Source records

- Opening Delimiter -

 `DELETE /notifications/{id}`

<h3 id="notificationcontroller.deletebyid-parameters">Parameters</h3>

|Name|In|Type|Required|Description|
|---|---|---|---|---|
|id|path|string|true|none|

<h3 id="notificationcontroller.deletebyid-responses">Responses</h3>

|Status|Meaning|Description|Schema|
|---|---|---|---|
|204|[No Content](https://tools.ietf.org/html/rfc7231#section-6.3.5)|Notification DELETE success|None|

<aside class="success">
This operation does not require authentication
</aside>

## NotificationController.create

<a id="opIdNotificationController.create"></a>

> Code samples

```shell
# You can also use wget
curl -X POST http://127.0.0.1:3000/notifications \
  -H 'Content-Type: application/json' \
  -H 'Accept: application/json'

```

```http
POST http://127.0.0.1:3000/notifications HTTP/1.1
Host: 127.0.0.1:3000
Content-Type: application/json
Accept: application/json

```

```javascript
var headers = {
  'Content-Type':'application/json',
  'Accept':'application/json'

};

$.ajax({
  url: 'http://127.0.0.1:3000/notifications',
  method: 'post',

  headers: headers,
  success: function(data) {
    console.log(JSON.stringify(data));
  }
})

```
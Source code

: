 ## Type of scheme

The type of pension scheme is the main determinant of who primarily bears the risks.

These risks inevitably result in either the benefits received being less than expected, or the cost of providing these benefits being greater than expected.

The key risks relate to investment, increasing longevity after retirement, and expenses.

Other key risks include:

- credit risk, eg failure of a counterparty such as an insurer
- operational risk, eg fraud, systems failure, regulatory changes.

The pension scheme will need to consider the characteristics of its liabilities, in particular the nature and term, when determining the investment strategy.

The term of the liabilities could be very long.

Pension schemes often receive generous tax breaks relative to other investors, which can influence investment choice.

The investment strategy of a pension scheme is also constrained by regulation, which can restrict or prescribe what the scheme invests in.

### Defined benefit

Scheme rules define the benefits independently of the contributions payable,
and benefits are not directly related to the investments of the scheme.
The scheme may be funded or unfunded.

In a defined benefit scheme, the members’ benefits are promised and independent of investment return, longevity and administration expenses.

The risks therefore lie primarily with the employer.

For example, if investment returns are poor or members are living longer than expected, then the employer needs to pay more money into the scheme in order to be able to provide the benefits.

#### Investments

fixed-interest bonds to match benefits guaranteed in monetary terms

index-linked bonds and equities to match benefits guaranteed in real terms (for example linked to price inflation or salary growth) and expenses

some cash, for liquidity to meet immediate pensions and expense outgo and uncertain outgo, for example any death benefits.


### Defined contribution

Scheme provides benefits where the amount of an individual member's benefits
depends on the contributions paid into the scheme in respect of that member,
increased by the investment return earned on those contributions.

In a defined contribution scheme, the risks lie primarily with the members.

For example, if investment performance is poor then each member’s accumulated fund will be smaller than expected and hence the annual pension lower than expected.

- Closing Delimiter -

■ Your task ■
Your reply is to be the number of lines above in which the word "deletebyid" appears, and nothing else.

■ Task solution ■
2